[[ RECORDED DATA, beginning ]]

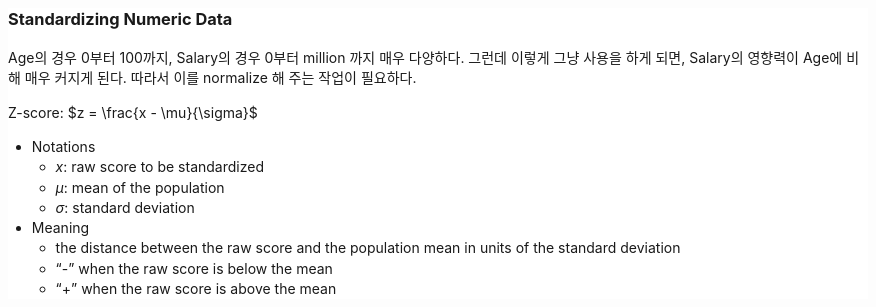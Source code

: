 ### Standardizing Numeric Data

Age의 경우 0부터 100까지, Salary의 경우 0부터 million 까지 매우 다양하다. 그런데 이렇게 그냥 사용을 하게 되면, Salary의 영향력이 Age에 비해 매우 커지게 된다. 따라서 이를 normalize 해 주는 작업이 필요하다.

Z-score:  $z = \frac{x - \mu}{\sigma}$

- Notations
  - $x$: raw score to be standardized
  - $μ$: mean of the population
  - $σ$: standard deviation
- Meaning
  - the distance between the raw score and the population mean in units of the standard deviation
  - “-” when the raw score is below the mean
  - “+” when the raw score is above the mean

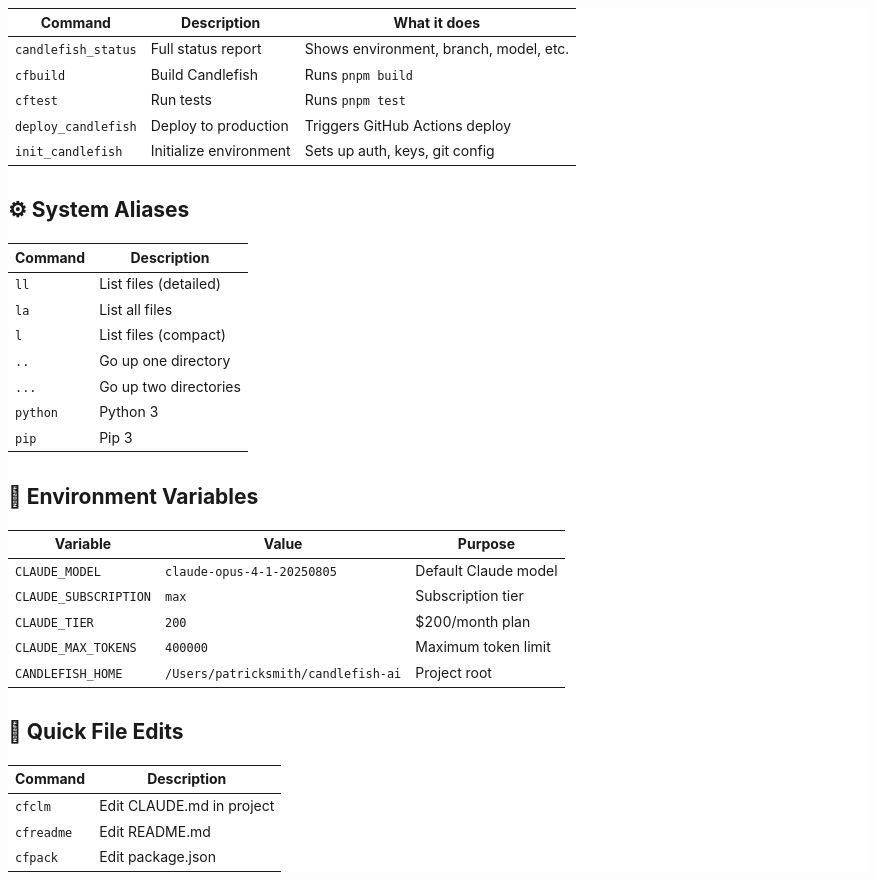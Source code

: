 | Command | Description | What it does |
|---------|-------------|--------------|
| `candlefish_status` | Full status report | Shows environment, branch, model, etc. |
| `cfbuild` | Build Candlefish | Runs `pnpm build` |
| `cftest` | Run tests | Runs `pnpm test` |
| `deploy_candlefish` | Deploy to production | Triggers GitHub Actions deploy |
| `init_candlefish` | Initialize environment | Sets up auth, keys, git config |

## ⚙️ System Aliases

| Command | Description |
|---------|-------------|
| `ll` | List files (detailed) |
| `la` | List all files |
| `l` | List files (compact) |
| `..` | Go up one directory |
| `...` | Go up two directories |
| `python` | Python 3 |
| `pip` | Pip 3 |

## 🔑 Environment Variables

| Variable | Value | Purpose |
|----------|-------|---------|
| `CLAUDE_MODEL` | `claude-opus-4-1-20250805` | Default Claude model |
| `CLAUDE_SUBSCRIPTION` | `max` | Subscription tier |
| `CLAUDE_TIER` | `200` | $200/month plan |
| `CLAUDE_MAX_TOKENS` | `400000` | Maximum token limit |
| `CANDLEFISH_HOME` | `/Users/patricksmith/candlefish-ai` | Project root |

## 📝 Quick File Edits

| Command | Description |
|---------|-------------|
| `cfclm` | Edit CLAUDE.md in project |
| `cfreadme` | Edit README.md |
| `cfpack` | Edit package.json |
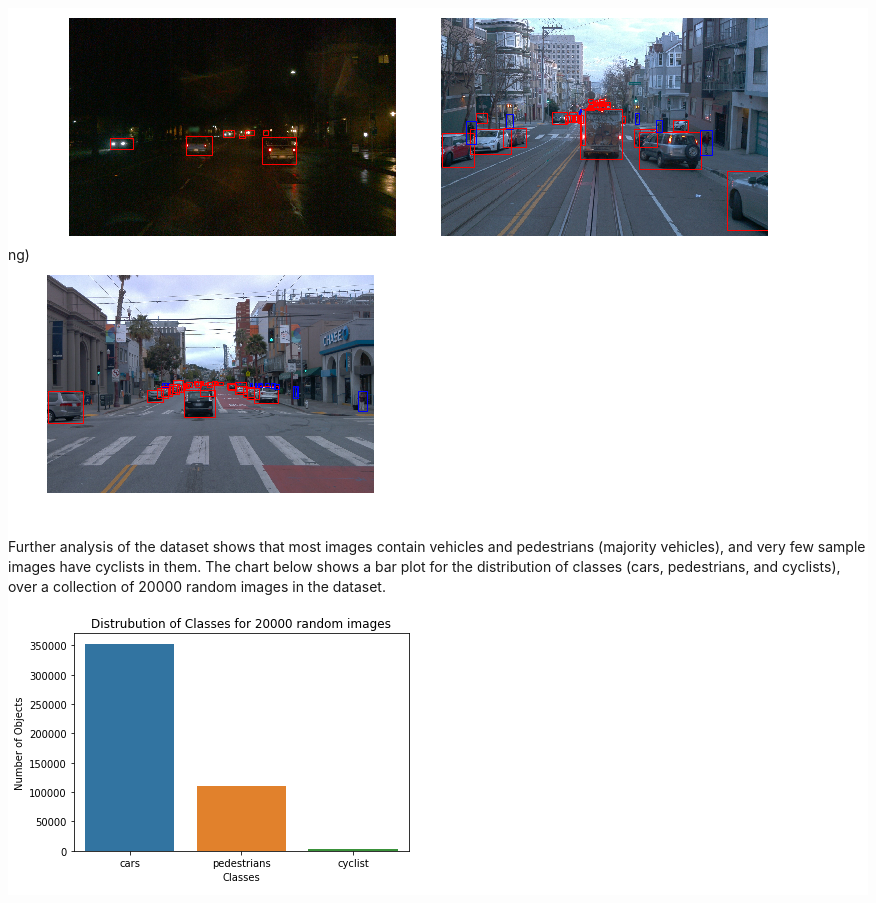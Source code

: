 ng)![img8](screenshots/img8.png)![img9](screenshots/img9.png)![img10](screenshots/img10.png)

Further analysis of the dataset shows that most images contain vehicles and pedestrians (majority vehicles), and very few sample images have cyclists in them. The chart below shows a bar plot for the distribution of classes (cars, pedestrians, and cyclists), over a collection of 20000 random images in the dataset.        

![distribution](screenshots/chart.png)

[[ RECORDED DATA, end ]]

Scan the records for the word "score" and copy every line where it is found.

### EXERCISE ANSWER
Z-score:  $z = \frac{x - \mu}{\sigma}$
  - $x$: raw score to be standardized
  - the distance between the raw score and the population mean in units of the standard deviation
  - “-” when the raw score is below the mean
  - “+” when the raw score is above the mean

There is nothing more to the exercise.